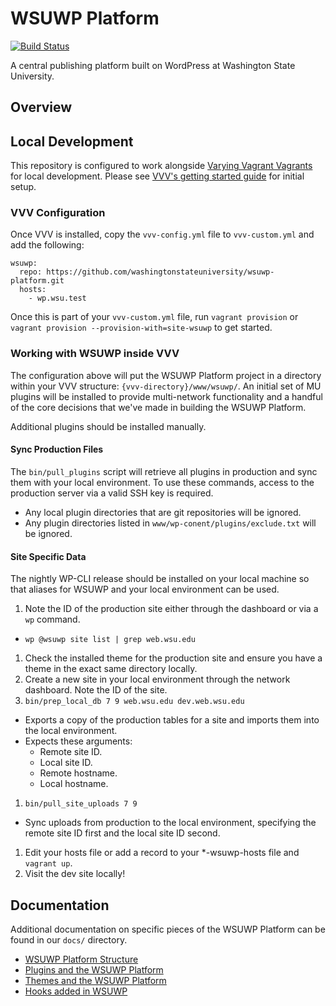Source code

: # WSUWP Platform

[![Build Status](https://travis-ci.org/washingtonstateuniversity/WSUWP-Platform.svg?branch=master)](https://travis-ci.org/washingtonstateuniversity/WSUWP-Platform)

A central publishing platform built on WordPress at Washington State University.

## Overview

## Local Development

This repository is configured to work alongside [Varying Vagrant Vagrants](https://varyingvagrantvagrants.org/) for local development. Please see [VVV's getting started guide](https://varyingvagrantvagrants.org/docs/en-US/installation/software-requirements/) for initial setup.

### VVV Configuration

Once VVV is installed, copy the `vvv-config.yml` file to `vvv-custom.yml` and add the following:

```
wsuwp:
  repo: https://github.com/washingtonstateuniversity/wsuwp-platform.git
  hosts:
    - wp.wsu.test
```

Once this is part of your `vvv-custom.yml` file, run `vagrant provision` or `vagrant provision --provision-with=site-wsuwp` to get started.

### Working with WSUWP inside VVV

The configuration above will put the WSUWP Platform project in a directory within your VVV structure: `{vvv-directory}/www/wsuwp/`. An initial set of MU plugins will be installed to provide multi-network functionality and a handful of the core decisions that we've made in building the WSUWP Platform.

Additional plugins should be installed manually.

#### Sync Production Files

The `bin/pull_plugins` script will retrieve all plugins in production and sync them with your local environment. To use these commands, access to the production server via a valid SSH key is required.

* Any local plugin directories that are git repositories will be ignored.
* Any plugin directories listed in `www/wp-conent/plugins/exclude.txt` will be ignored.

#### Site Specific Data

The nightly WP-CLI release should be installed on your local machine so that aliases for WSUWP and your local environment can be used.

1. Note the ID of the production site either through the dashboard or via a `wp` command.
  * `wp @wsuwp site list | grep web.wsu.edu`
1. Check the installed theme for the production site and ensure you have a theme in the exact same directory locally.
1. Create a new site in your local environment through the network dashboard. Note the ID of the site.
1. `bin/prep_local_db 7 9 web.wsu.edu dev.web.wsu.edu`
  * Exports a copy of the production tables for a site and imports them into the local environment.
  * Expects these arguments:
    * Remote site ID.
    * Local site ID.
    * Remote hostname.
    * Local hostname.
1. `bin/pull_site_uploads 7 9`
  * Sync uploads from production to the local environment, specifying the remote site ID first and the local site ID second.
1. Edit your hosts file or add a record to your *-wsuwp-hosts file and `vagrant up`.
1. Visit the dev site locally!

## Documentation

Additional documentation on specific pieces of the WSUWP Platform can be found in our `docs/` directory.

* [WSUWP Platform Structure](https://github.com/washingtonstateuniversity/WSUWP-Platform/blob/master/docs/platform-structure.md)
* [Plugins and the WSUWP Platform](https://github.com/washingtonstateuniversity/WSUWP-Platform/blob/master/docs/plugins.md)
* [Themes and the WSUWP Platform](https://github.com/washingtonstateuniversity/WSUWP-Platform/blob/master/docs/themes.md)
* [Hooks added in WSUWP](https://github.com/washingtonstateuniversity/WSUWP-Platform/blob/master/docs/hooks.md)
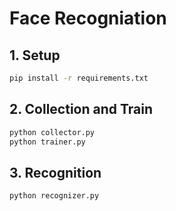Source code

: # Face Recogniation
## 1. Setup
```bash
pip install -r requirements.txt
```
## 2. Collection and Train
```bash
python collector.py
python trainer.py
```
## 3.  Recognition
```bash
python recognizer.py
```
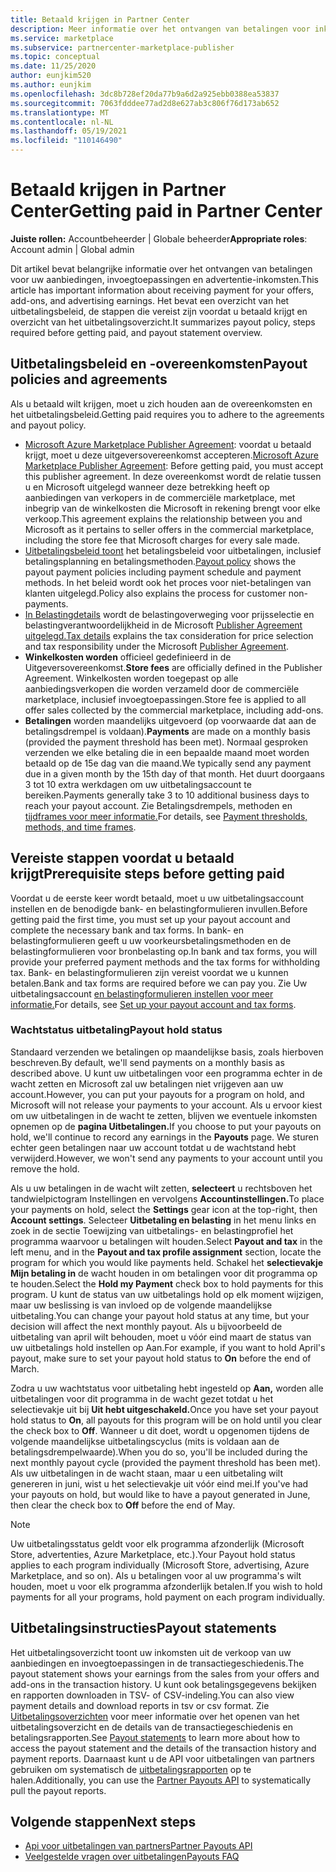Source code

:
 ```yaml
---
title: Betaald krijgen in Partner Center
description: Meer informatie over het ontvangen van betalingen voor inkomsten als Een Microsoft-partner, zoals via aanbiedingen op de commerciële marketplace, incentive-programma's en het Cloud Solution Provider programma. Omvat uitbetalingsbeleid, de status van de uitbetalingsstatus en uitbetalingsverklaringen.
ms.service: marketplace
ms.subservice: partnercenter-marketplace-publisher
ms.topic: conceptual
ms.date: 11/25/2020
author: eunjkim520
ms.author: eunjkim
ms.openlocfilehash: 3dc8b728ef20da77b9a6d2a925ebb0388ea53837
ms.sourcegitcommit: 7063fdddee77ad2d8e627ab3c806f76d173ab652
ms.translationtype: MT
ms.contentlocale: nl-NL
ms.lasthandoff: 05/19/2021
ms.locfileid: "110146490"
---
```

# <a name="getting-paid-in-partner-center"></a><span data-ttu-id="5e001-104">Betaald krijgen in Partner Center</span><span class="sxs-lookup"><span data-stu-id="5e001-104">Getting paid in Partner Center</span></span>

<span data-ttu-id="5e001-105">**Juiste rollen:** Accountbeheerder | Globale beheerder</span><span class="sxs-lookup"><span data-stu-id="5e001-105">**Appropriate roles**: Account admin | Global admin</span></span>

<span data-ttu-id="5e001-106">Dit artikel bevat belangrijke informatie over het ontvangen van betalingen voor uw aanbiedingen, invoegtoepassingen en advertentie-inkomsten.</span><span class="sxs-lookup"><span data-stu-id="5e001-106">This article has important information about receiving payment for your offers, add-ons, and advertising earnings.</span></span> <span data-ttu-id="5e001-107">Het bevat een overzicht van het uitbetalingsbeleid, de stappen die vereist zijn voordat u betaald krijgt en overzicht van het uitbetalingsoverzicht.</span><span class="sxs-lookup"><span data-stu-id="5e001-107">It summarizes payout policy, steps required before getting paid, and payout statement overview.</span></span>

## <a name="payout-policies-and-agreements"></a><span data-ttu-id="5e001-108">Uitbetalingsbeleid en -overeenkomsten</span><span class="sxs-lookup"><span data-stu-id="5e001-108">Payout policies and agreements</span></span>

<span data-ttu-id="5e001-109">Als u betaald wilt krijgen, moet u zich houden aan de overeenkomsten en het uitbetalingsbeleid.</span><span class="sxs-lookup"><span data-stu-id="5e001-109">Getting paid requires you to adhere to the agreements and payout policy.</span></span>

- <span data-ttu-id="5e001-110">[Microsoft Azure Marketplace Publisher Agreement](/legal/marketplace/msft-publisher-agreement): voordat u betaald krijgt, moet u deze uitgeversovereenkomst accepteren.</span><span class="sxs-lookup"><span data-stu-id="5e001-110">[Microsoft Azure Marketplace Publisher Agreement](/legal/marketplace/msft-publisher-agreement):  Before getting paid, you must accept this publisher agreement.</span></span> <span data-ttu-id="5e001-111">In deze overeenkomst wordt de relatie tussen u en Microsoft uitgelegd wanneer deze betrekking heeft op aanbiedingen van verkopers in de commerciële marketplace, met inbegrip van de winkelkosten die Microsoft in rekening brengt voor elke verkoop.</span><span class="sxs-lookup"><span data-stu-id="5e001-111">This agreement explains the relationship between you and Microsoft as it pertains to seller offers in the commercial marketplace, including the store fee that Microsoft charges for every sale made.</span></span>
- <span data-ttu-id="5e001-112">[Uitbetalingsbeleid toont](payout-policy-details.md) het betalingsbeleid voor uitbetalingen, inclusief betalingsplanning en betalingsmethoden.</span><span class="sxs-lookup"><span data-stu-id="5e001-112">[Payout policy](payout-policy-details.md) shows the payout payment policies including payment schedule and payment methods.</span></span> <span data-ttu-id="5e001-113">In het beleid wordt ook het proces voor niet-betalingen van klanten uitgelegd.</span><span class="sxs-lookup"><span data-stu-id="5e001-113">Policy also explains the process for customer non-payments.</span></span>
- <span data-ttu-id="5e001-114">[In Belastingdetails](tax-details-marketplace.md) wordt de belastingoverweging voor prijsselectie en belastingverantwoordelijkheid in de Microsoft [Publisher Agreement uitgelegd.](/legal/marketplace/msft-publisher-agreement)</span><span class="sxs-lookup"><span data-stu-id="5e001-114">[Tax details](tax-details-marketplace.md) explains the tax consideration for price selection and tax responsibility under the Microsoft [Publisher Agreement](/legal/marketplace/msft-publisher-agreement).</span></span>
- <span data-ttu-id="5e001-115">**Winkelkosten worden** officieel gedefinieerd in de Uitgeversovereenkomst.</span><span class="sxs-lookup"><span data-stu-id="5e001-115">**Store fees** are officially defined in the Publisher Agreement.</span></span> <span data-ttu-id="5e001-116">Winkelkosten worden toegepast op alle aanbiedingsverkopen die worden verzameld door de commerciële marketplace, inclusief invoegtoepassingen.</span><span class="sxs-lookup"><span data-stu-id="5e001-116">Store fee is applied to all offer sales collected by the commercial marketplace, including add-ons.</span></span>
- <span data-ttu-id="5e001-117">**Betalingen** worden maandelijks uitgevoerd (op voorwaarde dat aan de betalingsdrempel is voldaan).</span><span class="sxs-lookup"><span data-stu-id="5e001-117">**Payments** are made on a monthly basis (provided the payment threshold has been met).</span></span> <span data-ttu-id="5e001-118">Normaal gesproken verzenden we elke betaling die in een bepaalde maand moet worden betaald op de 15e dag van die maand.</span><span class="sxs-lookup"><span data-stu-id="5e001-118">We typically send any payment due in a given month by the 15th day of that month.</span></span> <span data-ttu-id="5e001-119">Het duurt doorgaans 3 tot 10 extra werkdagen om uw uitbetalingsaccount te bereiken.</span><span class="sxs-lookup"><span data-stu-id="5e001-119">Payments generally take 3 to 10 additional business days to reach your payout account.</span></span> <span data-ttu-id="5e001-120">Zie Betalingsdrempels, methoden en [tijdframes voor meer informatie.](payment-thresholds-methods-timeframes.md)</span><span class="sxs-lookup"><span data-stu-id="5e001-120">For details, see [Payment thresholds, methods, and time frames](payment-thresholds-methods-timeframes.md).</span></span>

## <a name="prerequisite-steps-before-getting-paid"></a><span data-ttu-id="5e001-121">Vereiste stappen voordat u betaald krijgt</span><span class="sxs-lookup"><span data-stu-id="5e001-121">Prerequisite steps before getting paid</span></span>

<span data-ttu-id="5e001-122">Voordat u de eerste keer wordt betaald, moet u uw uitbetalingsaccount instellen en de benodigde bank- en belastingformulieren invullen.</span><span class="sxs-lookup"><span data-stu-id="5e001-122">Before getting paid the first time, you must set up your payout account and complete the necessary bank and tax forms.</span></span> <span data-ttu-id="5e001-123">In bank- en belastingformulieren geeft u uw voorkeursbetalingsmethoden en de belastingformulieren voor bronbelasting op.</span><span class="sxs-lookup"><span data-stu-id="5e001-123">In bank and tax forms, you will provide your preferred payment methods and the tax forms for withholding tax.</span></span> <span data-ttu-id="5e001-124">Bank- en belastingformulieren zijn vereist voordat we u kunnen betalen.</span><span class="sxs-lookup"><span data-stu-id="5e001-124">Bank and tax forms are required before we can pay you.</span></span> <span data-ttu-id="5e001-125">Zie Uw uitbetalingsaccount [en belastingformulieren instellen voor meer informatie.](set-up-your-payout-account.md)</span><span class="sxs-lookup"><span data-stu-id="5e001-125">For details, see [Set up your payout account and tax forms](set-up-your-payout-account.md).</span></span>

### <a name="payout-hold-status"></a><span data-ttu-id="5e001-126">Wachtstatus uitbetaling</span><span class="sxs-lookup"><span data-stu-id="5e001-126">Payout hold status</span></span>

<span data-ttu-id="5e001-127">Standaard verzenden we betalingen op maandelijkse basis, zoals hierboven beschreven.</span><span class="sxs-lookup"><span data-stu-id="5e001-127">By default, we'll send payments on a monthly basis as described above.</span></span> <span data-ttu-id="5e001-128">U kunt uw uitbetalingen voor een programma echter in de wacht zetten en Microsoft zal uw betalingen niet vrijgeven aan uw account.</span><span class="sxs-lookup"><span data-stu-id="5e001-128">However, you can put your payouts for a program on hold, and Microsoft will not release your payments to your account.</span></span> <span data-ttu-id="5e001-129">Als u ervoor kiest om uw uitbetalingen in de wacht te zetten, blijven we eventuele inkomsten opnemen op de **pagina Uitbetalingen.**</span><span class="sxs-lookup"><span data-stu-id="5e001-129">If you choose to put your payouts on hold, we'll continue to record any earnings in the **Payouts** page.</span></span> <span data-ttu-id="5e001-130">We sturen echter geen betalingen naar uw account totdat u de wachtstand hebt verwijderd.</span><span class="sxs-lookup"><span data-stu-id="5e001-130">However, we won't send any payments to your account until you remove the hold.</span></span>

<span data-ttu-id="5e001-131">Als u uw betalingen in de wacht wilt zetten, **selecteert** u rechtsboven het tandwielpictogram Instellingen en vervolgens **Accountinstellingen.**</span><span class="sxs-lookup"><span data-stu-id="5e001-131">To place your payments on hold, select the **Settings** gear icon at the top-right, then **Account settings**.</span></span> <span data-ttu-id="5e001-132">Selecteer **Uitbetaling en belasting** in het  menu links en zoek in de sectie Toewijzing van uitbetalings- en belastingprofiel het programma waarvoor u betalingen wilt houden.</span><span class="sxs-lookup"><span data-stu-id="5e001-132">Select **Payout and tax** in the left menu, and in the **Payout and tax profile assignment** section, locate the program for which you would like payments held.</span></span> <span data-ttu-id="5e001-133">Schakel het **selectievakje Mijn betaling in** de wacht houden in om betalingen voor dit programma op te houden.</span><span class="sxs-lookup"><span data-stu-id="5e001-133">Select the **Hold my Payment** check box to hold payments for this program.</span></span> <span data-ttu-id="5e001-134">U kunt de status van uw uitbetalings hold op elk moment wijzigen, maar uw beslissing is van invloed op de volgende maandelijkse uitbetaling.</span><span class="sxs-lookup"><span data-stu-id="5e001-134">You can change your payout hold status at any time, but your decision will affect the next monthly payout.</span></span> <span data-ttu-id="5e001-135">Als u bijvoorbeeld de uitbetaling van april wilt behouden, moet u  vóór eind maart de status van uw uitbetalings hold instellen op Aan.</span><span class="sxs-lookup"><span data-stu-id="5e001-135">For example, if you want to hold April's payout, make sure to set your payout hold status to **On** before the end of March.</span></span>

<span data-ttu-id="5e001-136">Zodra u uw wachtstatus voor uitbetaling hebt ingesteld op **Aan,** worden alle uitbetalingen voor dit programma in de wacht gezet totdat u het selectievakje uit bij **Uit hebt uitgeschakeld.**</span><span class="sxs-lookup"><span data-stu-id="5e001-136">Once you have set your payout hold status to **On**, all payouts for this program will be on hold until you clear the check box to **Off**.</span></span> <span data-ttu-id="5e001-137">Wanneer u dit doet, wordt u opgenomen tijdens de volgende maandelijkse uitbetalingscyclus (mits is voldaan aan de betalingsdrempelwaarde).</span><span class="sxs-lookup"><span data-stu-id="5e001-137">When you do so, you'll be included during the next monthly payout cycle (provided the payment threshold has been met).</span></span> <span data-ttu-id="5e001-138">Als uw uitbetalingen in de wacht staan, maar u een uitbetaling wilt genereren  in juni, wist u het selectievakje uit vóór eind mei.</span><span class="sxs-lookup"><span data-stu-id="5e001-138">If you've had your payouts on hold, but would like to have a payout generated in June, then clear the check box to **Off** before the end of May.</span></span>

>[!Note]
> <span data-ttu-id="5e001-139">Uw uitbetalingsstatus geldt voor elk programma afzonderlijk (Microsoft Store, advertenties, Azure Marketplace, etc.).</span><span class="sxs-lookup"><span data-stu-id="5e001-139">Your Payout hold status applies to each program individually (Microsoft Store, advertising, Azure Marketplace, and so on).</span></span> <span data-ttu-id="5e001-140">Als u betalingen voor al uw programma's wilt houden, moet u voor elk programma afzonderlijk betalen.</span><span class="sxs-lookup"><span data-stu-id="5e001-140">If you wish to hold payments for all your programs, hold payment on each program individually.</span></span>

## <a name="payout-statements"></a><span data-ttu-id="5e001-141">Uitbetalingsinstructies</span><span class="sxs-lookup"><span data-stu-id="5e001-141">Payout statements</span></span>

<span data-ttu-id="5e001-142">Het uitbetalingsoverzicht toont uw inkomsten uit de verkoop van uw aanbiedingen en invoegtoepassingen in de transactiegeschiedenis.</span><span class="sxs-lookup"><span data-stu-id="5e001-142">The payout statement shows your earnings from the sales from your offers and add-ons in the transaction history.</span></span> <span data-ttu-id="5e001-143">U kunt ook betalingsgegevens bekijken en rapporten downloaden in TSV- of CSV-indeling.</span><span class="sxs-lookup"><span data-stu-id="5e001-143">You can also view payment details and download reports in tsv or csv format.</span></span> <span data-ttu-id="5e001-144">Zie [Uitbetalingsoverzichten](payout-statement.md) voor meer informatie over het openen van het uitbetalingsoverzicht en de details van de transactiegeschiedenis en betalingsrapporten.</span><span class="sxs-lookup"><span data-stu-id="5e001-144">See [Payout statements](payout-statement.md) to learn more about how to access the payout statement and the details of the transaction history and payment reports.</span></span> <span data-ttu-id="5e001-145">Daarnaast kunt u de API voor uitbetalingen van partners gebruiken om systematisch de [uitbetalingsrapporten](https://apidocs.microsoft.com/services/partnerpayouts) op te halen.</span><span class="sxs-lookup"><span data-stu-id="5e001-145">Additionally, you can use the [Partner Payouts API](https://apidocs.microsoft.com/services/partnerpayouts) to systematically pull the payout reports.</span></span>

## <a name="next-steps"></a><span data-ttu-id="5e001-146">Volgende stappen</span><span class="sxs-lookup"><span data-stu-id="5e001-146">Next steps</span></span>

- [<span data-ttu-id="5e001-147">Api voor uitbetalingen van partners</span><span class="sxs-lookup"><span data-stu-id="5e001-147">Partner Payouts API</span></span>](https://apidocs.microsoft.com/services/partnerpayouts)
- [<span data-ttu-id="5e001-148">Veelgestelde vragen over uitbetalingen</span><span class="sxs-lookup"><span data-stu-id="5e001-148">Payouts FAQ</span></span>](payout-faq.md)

──────────

◆ WORK TASK ◆
Read the entries above and find each line holding the word "msft". Copy it out.

◆ RESPONSE FOR THIS EXERCISE ◆
- <span data-ttu-id="5e001-110">[Microsoft Azure Marketplace Publisher Agreement](/legal/marketplace/msft-publisher-agreement): voordat u betaald krijgt, moet u deze uitgeversovereenkomst accepteren.</span><span class="sxs-lookup"><span data-stu-id="5e001-110">[Microsoft Azure Marketplace Publisher Agreement](/legal/marketplace/msft-publisher-agreement):  Before getting paid, you must accept this publisher agreement.</span></span> <span data-ttu-id="5e001-111">In deze overeenkomst wordt de relatie tussen u en Microsoft uitgelegd wanneer deze betrekking heeft op aanbiedingen van verkopers in de commerciële marketplace, met inbegrip van de winkelkosten die Microsoft in rekening brengt voor elke verkoop.</span><span class="sxs-lookup"><span data-stu-id="5e001-111">This agreement explains the relationship between you and Microsoft as it pertains to seller offers in the commercial marketplace, including the store fee that Microsoft charges for every sale made.</span></span>
- <span data-ttu-id="5e001-114">[In Belastingdetails](tax-details-marketplace.md) wordt de belastingoverweging voor prijsselectie en belastingverantwoordelijkheid in de Microsoft [Publisher Agreement uitgelegd.](/legal/marketplace/msft-publisher-agreement)</span><span class="sxs-lookup"><span data-stu-id="5e001-114">[Tax details](tax-details-marketplace.md) explains the tax consideration for price selection and tax responsibility under the Microsoft [Publisher Agreement](/legal/marketplace/msft-publisher-agreement).</span></span>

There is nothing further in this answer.